Here is one more glaring example of the absurd and frankly, stupid “short-termism” of Wall Street and the investment community. Doug McMillon, Walmart’s relatively new CEO, its youngest ever at age 49 and its first merchant-chief since Sam Walton, recently committed to invest not only in the right strategies for long term sustainable growth, but also the winning strategies that could crush its nemesis, Amazon. Shameless reminder: I posted in an April, 2014 article WalMart Can Crush Amazon.
Wall Street, with its casino culture, speed-trading paper for immediate wins vs. investing for real value, defines “long term” as this quarter. When McMillon announced last week that instead of forecasting an increase in 2016 earnings (which analysts estimated at 4 percent), he’s predicting a 6-12 percent drop, it was like the sky was falling. Walmart’s stock crashed 10 percent; the biggest one day drop in 17 years … on top of the fact that the stock was already down 22 percent this year.

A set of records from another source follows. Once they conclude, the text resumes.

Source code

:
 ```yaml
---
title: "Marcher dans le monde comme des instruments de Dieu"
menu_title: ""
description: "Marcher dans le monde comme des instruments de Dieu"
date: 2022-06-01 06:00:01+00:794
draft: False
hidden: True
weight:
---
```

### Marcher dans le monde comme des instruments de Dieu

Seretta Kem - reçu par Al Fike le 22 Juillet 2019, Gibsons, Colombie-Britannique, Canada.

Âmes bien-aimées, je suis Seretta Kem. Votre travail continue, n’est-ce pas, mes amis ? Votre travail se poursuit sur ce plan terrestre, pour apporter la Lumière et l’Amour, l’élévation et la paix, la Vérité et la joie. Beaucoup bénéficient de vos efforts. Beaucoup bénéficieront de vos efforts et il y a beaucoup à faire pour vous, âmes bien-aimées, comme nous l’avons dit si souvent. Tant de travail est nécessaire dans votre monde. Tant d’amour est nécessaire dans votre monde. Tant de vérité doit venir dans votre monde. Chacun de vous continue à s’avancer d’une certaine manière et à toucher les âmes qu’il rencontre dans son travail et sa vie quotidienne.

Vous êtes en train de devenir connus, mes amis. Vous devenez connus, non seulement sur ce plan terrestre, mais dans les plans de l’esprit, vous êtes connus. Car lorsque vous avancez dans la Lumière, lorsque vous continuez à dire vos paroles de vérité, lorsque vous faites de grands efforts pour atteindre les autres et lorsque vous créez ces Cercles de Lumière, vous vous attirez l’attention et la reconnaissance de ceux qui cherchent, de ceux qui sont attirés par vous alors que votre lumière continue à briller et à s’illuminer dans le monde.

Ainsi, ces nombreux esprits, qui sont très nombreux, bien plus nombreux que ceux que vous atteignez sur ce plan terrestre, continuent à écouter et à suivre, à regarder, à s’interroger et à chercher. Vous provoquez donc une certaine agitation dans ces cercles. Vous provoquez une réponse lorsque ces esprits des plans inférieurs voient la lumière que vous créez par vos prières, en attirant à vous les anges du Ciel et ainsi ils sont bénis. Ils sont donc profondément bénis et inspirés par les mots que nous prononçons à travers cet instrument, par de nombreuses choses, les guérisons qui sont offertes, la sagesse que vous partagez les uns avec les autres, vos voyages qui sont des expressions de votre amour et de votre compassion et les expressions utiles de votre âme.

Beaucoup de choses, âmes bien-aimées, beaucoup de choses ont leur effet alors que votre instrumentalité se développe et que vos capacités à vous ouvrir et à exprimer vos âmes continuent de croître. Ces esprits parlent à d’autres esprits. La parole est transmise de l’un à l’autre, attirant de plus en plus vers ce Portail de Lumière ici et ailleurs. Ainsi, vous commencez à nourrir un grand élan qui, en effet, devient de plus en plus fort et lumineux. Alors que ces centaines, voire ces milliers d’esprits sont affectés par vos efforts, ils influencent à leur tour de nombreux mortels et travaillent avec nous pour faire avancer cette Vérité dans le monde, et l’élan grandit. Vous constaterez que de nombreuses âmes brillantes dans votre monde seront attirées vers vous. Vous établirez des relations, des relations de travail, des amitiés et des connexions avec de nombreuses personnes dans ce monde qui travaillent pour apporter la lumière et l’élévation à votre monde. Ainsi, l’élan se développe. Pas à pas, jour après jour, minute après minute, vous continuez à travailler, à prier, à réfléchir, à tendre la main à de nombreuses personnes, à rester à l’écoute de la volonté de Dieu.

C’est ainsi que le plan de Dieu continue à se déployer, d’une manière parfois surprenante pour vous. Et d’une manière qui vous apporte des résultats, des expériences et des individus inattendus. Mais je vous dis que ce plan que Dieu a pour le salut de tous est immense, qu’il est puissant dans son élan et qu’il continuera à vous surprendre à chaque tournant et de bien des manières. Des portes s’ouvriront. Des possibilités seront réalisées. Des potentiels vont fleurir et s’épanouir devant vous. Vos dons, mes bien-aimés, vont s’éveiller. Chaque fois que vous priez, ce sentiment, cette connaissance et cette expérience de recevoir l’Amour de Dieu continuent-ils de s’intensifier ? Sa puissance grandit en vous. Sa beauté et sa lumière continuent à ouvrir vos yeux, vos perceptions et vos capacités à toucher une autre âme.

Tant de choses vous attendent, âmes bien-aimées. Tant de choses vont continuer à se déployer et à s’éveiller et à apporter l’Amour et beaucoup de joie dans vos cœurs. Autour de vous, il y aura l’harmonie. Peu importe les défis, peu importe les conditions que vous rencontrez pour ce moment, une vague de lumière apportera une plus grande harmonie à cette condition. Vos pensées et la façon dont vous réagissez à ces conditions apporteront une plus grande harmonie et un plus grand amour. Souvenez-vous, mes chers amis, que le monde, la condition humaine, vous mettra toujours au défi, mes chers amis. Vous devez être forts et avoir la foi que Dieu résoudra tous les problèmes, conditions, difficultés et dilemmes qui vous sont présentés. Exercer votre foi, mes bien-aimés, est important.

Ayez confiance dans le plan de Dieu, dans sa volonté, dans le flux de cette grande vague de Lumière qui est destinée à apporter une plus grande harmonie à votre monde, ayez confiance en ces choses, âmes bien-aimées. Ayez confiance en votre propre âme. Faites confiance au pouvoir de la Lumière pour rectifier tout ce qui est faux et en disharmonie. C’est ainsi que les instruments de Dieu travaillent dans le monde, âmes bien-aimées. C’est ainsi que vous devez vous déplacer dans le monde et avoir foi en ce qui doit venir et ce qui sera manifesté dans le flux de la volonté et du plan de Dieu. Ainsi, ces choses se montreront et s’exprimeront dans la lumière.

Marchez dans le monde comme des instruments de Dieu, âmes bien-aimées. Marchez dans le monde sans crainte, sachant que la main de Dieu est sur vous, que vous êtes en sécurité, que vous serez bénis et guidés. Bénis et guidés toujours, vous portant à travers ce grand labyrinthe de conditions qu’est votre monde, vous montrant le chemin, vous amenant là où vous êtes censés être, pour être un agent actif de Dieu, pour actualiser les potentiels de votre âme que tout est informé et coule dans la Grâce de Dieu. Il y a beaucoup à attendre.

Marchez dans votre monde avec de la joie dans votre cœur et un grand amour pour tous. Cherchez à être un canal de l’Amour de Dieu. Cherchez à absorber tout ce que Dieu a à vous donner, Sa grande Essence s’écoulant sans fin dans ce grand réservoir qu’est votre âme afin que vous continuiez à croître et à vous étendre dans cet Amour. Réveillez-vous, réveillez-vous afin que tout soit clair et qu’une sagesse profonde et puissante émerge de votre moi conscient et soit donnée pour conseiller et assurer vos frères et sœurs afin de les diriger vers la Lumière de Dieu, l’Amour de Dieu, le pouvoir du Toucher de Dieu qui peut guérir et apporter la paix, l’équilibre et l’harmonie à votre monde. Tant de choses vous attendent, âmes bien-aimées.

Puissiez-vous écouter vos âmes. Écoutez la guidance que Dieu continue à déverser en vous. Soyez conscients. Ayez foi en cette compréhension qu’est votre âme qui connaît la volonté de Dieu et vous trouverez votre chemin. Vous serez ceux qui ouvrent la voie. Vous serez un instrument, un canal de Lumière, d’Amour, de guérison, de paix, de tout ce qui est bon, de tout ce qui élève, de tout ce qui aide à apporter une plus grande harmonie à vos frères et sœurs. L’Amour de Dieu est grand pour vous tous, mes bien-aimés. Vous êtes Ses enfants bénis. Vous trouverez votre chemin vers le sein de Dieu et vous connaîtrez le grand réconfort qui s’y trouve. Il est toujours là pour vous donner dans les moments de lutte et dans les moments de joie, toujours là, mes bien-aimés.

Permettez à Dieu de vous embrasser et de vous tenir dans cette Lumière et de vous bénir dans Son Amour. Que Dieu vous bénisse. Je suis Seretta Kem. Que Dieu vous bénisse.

Wall Street’s reaction was typical of the “short-termers.” They listen, but do not hear. They did not hear, nor did they understand, because the word strategy is not in their lexicon. McMillon’s long-term strategy, and the investment required to achieve it, would by necessity cut into earnings. McMillon committed a $2 billion investment over the next two years to kick start Walmart’s snail-like progress in its global e-commerce and its omnichannel component. He committed another roughly $2.5 billion in costs to raise employees’ wages. And this is all on top of the ongoing investments in elevating the store experience, rolling out its smaller store format, and opening more distribution centers to service its e-commerce efforts.
It’s ridiculously ironic that Wall Street has rewarded Amazon since day one, almost two decades ago, for not making any money, so Bezos can “get big fast.” Yet, they won’t acknowledge that Walmart, the largest company in the world, yes, the largest at over half a trillion dollars, and the world’s largest employer, has a focused strategy for becoming a 21st Century leader in the use of the Internet and all contiguous technologies — as well as crushing Amazon along the way.
“Get Big Fast” Is a Relative Term
Jeff Bezos can still use his objective of getting big fast as justification for zero to minus on the bottom line when comparing Amazon’s roughly $90 billion in sales to Walmart’s roughly $500 billion. However, at some point (and we’re already seeing it), getting big fast is going to turn into a Wall Street call out of “show profits now.” And while Amazon has made a little bit of money over the past couple quarters, with traffic and revenues growing nearly 20 percent, the bigger they get, the more difficult it will be to maintain that rate as pressure from Wall Street continues to mount.
On the other hand, even though revenues at Walmart are growing at a tepid 3-4 percent annually, it equates to roughly $20 – $25 billion a year. They’ve been making money, not losing it.
So, now McMillon says to Wall Street (in my words): “Hey guys, in the spirit of good public transparency, I’ve got a specific, focused strategy, for which I’m going to invest billions of dollars over the next several years. It’s going to take a big chunk out of my bottom line to do so, but at the end of a relatively short period of time, given our gargantuan size, I will have this ship turned around with the technology winds at our back. And you’ll see profitable growth rates like you’ve never seen them. I know you guys are short-termers. I wouldn’t call you greedy, although some would. Anyway, you should understand what I’m saying, because in the long term you could make a ton of money.”
Actually, McMillon said in his own words: \”This is a growth company — it just happens to be a really large growth company.” Then in his personal blog he wrote: “The reaction by the market — while not what we’d hoped — was not entirely surprising. These investments are critical to our current and future success as a company. Simply put, it’s the right thing to do.”
He went on to say in an interview, “We know what we did in the past wouldn’t by itself be enough to win with customers. Retail history is very clear. Those that are unwilling or unable to change go away.”
And on that note, I will say this: McMillon is doing the right thing. Anybody with a long term view of investing in the growth of real value would be crazy not to look very closely at what I would consider an opportune “fire sale” low stock price, driven down by the short term, non-strategic gamblers on Wall Street.